I can do it using a lot of spark row transformation as [withColumn,groupby,agg(sum),join,union,filters] but the DAG creation end up being so big that it start to slow the DAG build up after 5/6 stages. I can go around that by saving the output as a file after each stage but then i got an IO issue as i have millions of records to save per stage.
I can also do it running a UDAF (using .split() buffer) for each stage, explode result then join back to the original table to update each quantities per stage. It does make the DAG much more simple and fast to build but unfortunately likely due to the string manipulation inside the UDAF it is too slow for few partitions.
In the end both of the above method feel wrong as they are more like hacks and there must be a more simple way to solve this issue. Ideally i would prefer use transformation to not loose the lazy-evaluations as this is just one step among many other transformations
Thanks a lot for your time. I'm happy to discuss any suggested approach.
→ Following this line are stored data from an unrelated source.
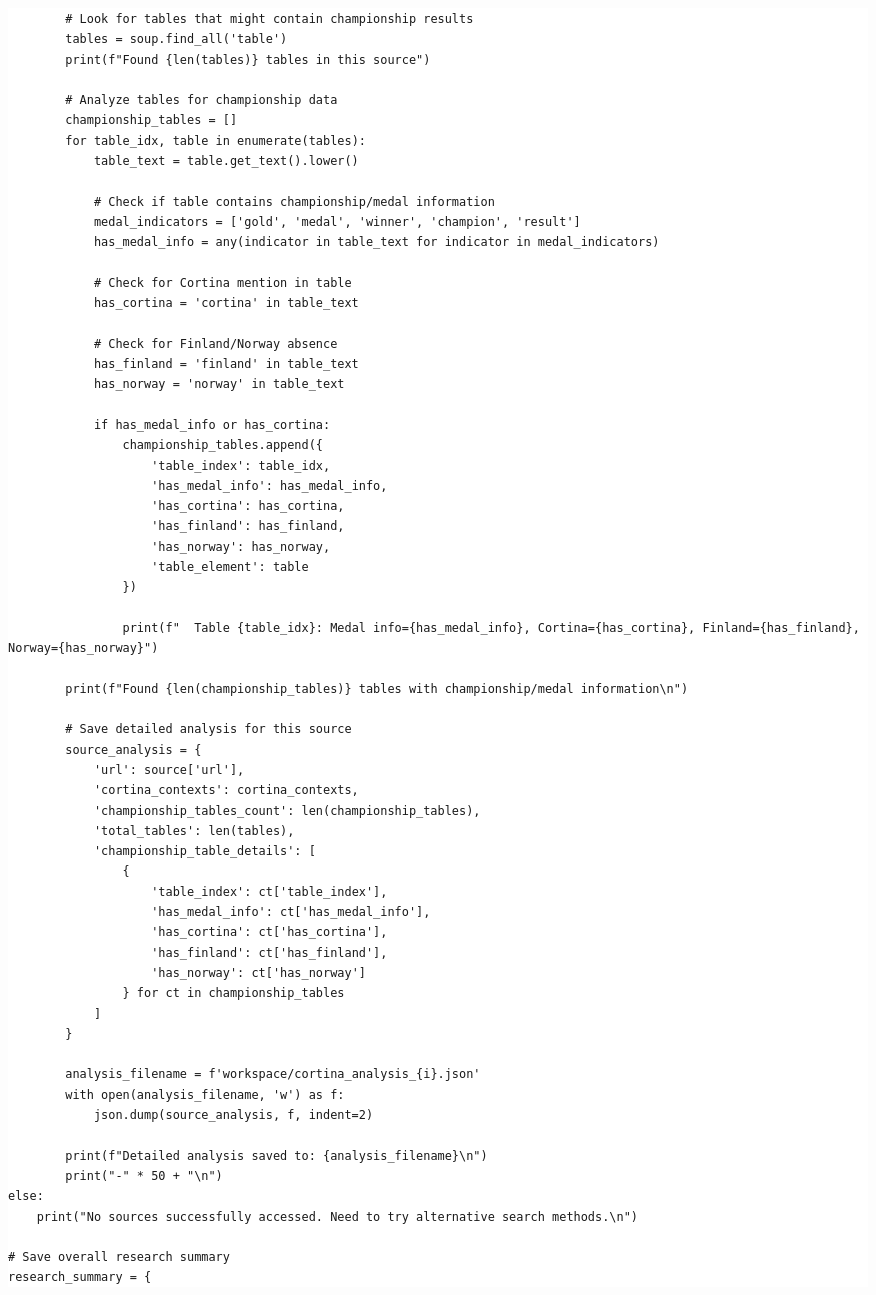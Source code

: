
 ```
        # Look for tables that might contain championship results
        tables = soup.find_all('table')
        print(f"Found {len(tables)} tables in this source")
        
        # Analyze tables for championship data
        championship_tables = []
        for table_idx, table in enumerate(tables):
            table_text = table.get_text().lower()
            
            # Check if table contains championship/medal information
            medal_indicators = ['gold', 'medal', 'winner', 'champion', 'result']
            has_medal_info = any(indicator in table_text for indicator in medal_indicators)
            
            # Check for Cortina mention in table
            has_cortina = 'cortina' in table_text
            
            # Check for Finland/Norway absence
            has_finland = 'finland' in table_text
            has_norway = 'norway' in table_text
            
            if has_medal_info or has_cortina:
                championship_tables.append({
                    'table_index': table_idx,
                    'has_medal_info': has_medal_info,
                    'has_cortina': has_cortina,
                    'has_finland': has_finland,
                    'has_norway': has_norway,
                    'table_element': table
                })
                
                print(f"  Table {table_idx}: Medal info={has_medal_info}, Cortina={has_cortina}, Finland={has_finland}, Norway={has_norway}")
        
        print(f"Found {len(championship_tables)} tables with championship/medal information\n")
        
        # Save detailed analysis for this source
        source_analysis = {
            'url': source['url'],
            'cortina_contexts': cortina_contexts,
            'championship_tables_count': len(championship_tables),
            'total_tables': len(tables),
            'championship_table_details': [
                {
                    'table_index': ct['table_index'],
                    'has_medal_info': ct['has_medal_info'],
                    'has_cortina': ct['has_cortina'],
                    'has_finland': ct['has_finland'],
                    'has_norway': ct['has_norway']
                } for ct in championship_tables
            ]
        }
        
        analysis_filename = f'workspace/cortina_analysis_{i}.json'
        with open(analysis_filename, 'w') as f:
            json.dump(source_analysis, f, indent=2)
        
        print(f"Detailed analysis saved to: {analysis_filename}\n")
        print("-" * 50 + "\n")
else:
    print("No sources successfully accessed. Need to try alternative search methods.\n")

# Save overall research summary
research_summary = {
```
This is psuedocode/description, but my solution to Stage 1. The problem is pretty interesting, and I thought you described it quite well.
My thought is to use spark's window, struct, collect_list (and maybe a sortWithinPartitions), cumulative sums, and lagging to get to something like this:
C1 C2 C3 C4 C5 C6 C7 | C8
P1 | A | A1 | 5 | 0 | [(F1,2), (F2,7)] | [F2] | 2
P1 | A | A1 | 10 | 5 | [(F1,2), (F2,7)] | [] | -3
C4 = cumulative sum of quantity, grouped by area/group, ordered by priority
C5 = lag of C4 down a row, and null = 0
C6 = structure of food / quantity, with a cumulative sum of food quantity
C7/C8 = remaining food/food ids
Now you can use a plain udf to return the array of food groups that belong to a penguin, since you can find the first instance where C5 < C6.quantity and the first instance where C4 > C6.quantity. Everything in between is returned. If C4 is never larger than C6.quantity, then you can append X. Exploding this result of this array will get you all penguins and if a penguin does not have food.
To determine whether there is extra food, you can have a udf which calculates the amount of "remaining food" for each row and use a window and row_number to get the the last area that is fed. If remaining food > 0, those food ids have left over food, it will be reflected in the array, and you can also make it struct to map to the number of food items left over.
I think in the end I'm still doing a fair number of aggregations, but hopefully grouping some things together into arrays makes it faster to do comparisons across each individual item.